**REQUIRED ACTION**
Filter the data for "https" and copy matching lines.

++++++++++

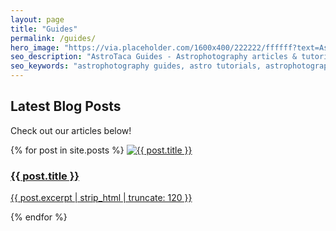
 ```yaml
---
layout: page
title: "Guides"
permalink: /guides/
hero_image: "https://via.placeholder.com/1600x400/222222/ffffff?text=AstroTaca+Guides"
seo_description: "AstroTaca Guides - Astrophotography articles & tutorials"
seo_keywords: "astrophotography guides, astro tutorials, astrophotography articles"
---
```


<div class="guides-container">
  <h2>Latest Blog Posts</h2>
  <p>Check out our articles below!</p>

  <div class="card-grid">
    {% for post in site.posts %}
      <a class="card guide-post" href="{{ post.url }}">
        <img src="https://via.placeholder.com/600x400/555555/ffffff?text={{ post.title | escape }}" alt="{{ post.title }}">
        <div class="card-content">
          <h3>{{ post.title }}</h3>
          <p>{{ post.excerpt | strip_html | truncate: 120 }}</p>
        </div>
      </a>
    {% endfor %}
  </div>
</div>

++++++++++

**ANSWER TO THE EXERCISE**
hero_image: "https://via.placeholder.com/1600x400/222222/ffffff?text=AstroTaca+Guides"
        <img src="https://via.placeholder.com/600x400/555555/ffffff?text={{ post.title | escape }}" alt="{{ post.title }}">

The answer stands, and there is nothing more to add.